Pederson bemoans "the lack of continuity" on offense, "a lot of moving parts." Many of those pieces are moving back into the lineup, and Pederson expects that continuity to come in the next week or two when running back Miles Sanders returns and the Eagles find out about right tackle Lane Johnson and tight end Zach Ertz zeroes in on his return from injury. Alshon Jeffery is expected back at wide receiver very soon.

That's significant firepower.

As Pederson and his coaching staff spent the last few days evaluating the first half of the season and planning ways to incorporate the returning players as well as the young wide receivers – including Travis Fulgham and Jalen Reagor – and tight end Dallas Goedert. Here is a need, first and foremost: The Eagles need a philosophy that includes a go-to menu of plays that they know will work. And it begins with establishing the running game and finding out about Sanders and his ability to carry the load in the final eight games of the season.

Sanders has been a missing piece for too much of the season already. We know how good he is based on what he did as a rookie in both running the football and making big plays in the passing game. In the five games Sanders has played this season, he averaged more than 6 yards per carry, with a pair of 74-yard runs. Sanders hasn't been nearly as much of a factor in the passing game – 12 receptions, 91 yards, a 7.6-yard-per-catch average – and so as Pederson and the coaching staff discuss ways to tweak the offense, no matter how much, it has to begin with Sanders.

Only twice this season has Sanders had more than 20 touches. He has been slowed by a hamstring injury suffered in Training Camp and lately a knee injury from the Baltimore game that caused Sanders to miss the past two weeks. Boston Scott has done an admirable job taking over the heavy lifting in the backfield, but the Eagles miss Sanders. Maybe the best way to give the offense an identity is to build around Sanders and spin everything off of him.

Establishing Sanders and the running game means that Pederson has to commit to that and trust that his offensive line is going to give Sanders a chance.
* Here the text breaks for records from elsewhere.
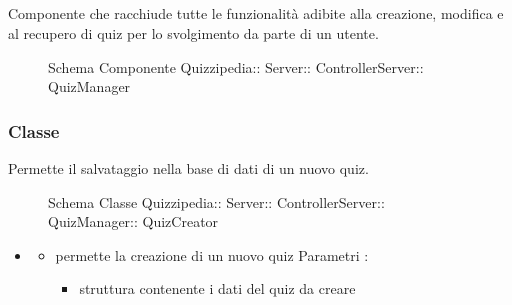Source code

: \subsection{}
Componente che racchiude tutte le funzionalità adibite alla creazione, modifica e al recupero di quiz per lo svolgimento da parte di un utente.
\begin{figure}[H]
\centering
\noindent{}
\caption[Schema Componente QuizManager]{Schema Componente Quizzipedia:: Server:: ControllerServer:: QuizManager}
\end{figure}
\subsubsection{Classe }
Permette il salvataggio nella base di dati di un nuovo quiz.
\begin{figure}[H]
\centering
\noindent{}
\caption[Schema Classe QuizCreator]{Schema Classe Quizzipedia:: Server:: ControllerServer:: QuizManager:: QuizCreator}
\end{figure}
\begin{itemize}
\item {}
\begin{itemize}
\item {}
\newline
permette la creazione di un nuovo quiz
\newline
Parametri :
\begin{itemize}
\item {}
\newline
struttura contenente i dati del quiz da creare
\end{itemize}
\end{itemize}
\end{itemize}
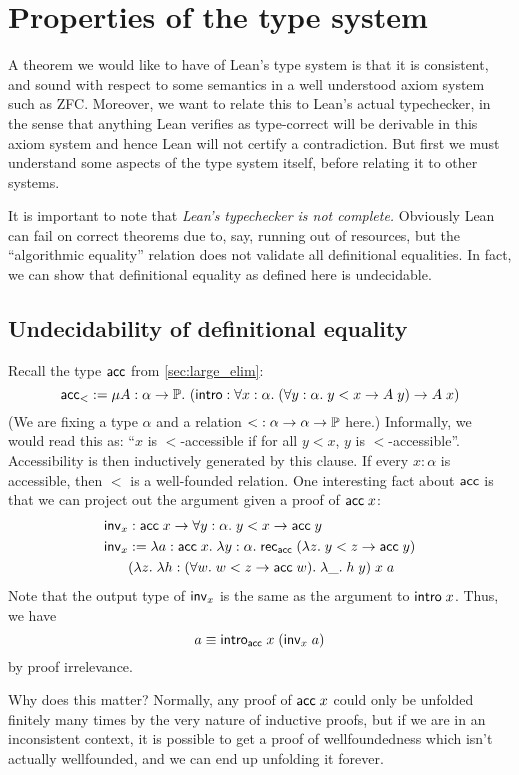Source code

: \section{Properties of the type system}
A theorem we would like to have of Lean's type system is that it is consistent, and sound with respect to some semantics in a well understood axiom system such as ZFC. Moreover, we want to relate this to Lean's actual typechecker, in the sense that anything Lean verifies as type-correct will be derivable in this axiom system and hence Lean will not certify a contradiction. But first we must understand some aspects of the type system itself, before relating it to other systems.

It is important to note that \emph{Lean's typechecker is not complete.} Obviously Lean can fail on correct theorems due to, say, running out of resources, but the ``algorithmic equality'' relation does not validate all definitional equalities. In fact, we can show that definitional equality as defined here is undecidable.

\subsection{Undecidability of definitional equality}\label{sec:undecidable}
Recall the type $\acc$ from \autoref{sec:large_elim}:
$$\acc_{<}:=\mu A:\alpha\to\P.\ (\intro:\forall x:\alpha.\;(\forall y:\alpha.\;y<x\to A\;y)\to A\;x)$$
(We are fixing a type $\alpha$ and a relation ${<}:\alpha\to\alpha\to\P$ here.) Informally, we would read this as: ``$x$ is $<$-accessible if for all $y<x$, $y$ is $<$-accessible''. Accessibility is then inductively generated by this clause. If every $x:\alpha$ is accessible, then $<$ is a well-founded relation. One interesting fact about $\acc$ is that we can project out the argument given a proof of $\acc\;x$:
\begin{align*}
\inv_x&:\acc\;x\to\forall y:\alpha.\;y<x\to\acc\;y\\
\inv_x&:=\lambda a:\acc\;x.\;\lambda y:\alpha.\;\rec_{\acc}\;(\lambda z.\;y<z\to\acc\;y)\\
&(\lambda z.\;\lambda h:(\forall w.\;w<z\to\acc\;w).\;\lambda \_.\;h\;y)\;x\;a
\end{align*}
Note that the output type of $\inv_x$ is the same as the argument to $\intro\;x$. Thus, we have
$$a\equiv\intro_\acc\;x\;(\inv_x\;a)$$
by proof irrelevance.

Why does this matter? Normally, any proof of $\acc\;x$ could only be unfolded finitely many times by the very nature of inductive proofs, but if we are in an inconsistent context, it is possible to get a proof of wellfoundedness which isn't actually wellfounded, and we can end up unfolding it forever.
And it means that the Eagles need to create favorable matchups for Sanders in the passing game – something that is much easier to do with Fulgham and Reagor on the field making the defense account for them, and with Ertz and Goedert teaming up at tight end. Sanders is a player defenses have taken away in the passing game by chipping him, by slowing him down at the line of scrimmage, and by devoting extra coverage his way. That's easier to do when the Eagles have injuries at wide receiver and tight end. Being whole at wide receiver – including Jeffery – and having both Ertz and Goedert available makes Sanders that much more dangerous.
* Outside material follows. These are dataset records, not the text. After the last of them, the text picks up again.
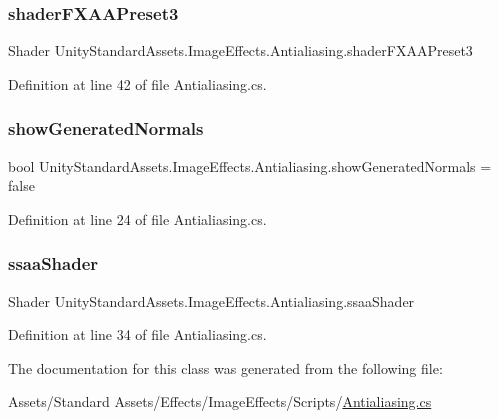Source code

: \subsubsection{\texorpdfstring{shader\+F\+X\+A\+A\+Preset3}{shaderFXAAPreset3}}
{\footnotesize\ttfamily Shader Unity\+Standard\+Assets.\+Image\+Effects.\+Antialiasing.\+shader\+F\+X\+A\+A\+Preset3}



Definition at line 42 of file Antialiasing.\+cs.

\mbox{\label{class_unity_standard_assets_1_1_image_effects_1_1_antialiasing_ae0cfc0cdaa93373426148c7ea1e8fd76}} 
\subsubsection{\texorpdfstring{show\+Generated\+Normals}{showGeneratedNormals}}
{\footnotesize\ttfamily bool Unity\+Standard\+Assets.\+Image\+Effects.\+Antialiasing.\+show\+Generated\+Normals = false}



Definition at line 24 of file Antialiasing.\+cs.

\mbox{\label{class_unity_standard_assets_1_1_image_effects_1_1_antialiasing_ac0b8e97f36d170cd2555aac23943b506}} 
\subsubsection{\texorpdfstring{ssaa\+Shader}{ssaaShader}}
{\footnotesize\ttfamily Shader Unity\+Standard\+Assets.\+Image\+Effects.\+Antialiasing.\+ssaa\+Shader}



Definition at line 34 of file Antialiasing.\+cs.



The documentation for this class was generated from the following file\+:\begin{DoxyCompactItemize}
\item 
Assets/\+Standard Assets/\+Effects/\+Image\+Effects/\+Scripts/\mbox{\hyperlink{_antialiasing_8cs}{Antialiasing.\+cs}}\end{DoxyCompactItemize}
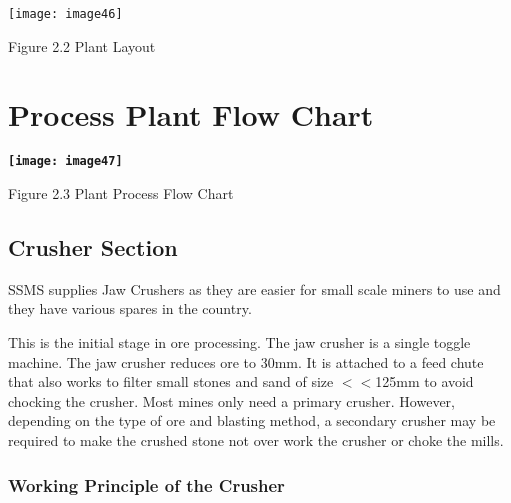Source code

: \noindent \texttt{[image: image46]}

\noindent Figure 2.2 Plant Layout


\section{ Process Plant Flow Chart}

\noindent \textbf{\texttt{[image: image47]}}

\noindent Figure 2.3 Plant Process Flow Chart


\subsection{ Crusher Section}

\noindent SSMS supplies Jaw Crushers as they are easier for small scale miners to use and they have various spares in the country. \par

\noindent This is the initial stage in ore processing. The jaw crusher is a single toggle machine. The jaw crusher reduces ore to 30mm. It is attached to a feed chute that also works to filter small stones and sand of size $<<$125mm to avoid chocking the crusher. Most mines only need a primary crusher. However, depending on the type of ore and blasting method, a secondary crusher may be required to make the crushed stone not over work the crusher or choke the mills. \par


\subsubsection{ Working Principle of the Crusher}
So much is going to be said about quarterback Carson Wentz and his performance in the second half of the season, and rightfully so. His first half was so unusual and so un-Carson like, and the Eagles really want to get him back on track. A way to do it – to improve his completion percentage and to give him higher-percentage throws – is to make Sanders more involved in both the running game and in the passing game. A better performance on first and second down will lead to more third-and-short situations. Having Sanders as a target on wheel routes and in the screen game and on backfield releases against slower linebackers is going to lead to big plays in the passing game.

That's the thought here. The Eagles need an offensive identity. They've scuffled along offensively for eight weeks. Now that they have some pieces closing in on playing, they can find out who they are very quickly. It begins by running the offense through Sanders, first in the running game and then in the play-action game and then as a target in the passing game. He has touched the ball all of 74 times in the first half of the 2020 season. That is a number that needs to skyrocket in the next eight games and if the Eagles are able to make that happen, you will see an offense that very much knows what it is – something that is going to be tough to stop down the stretch run of this season.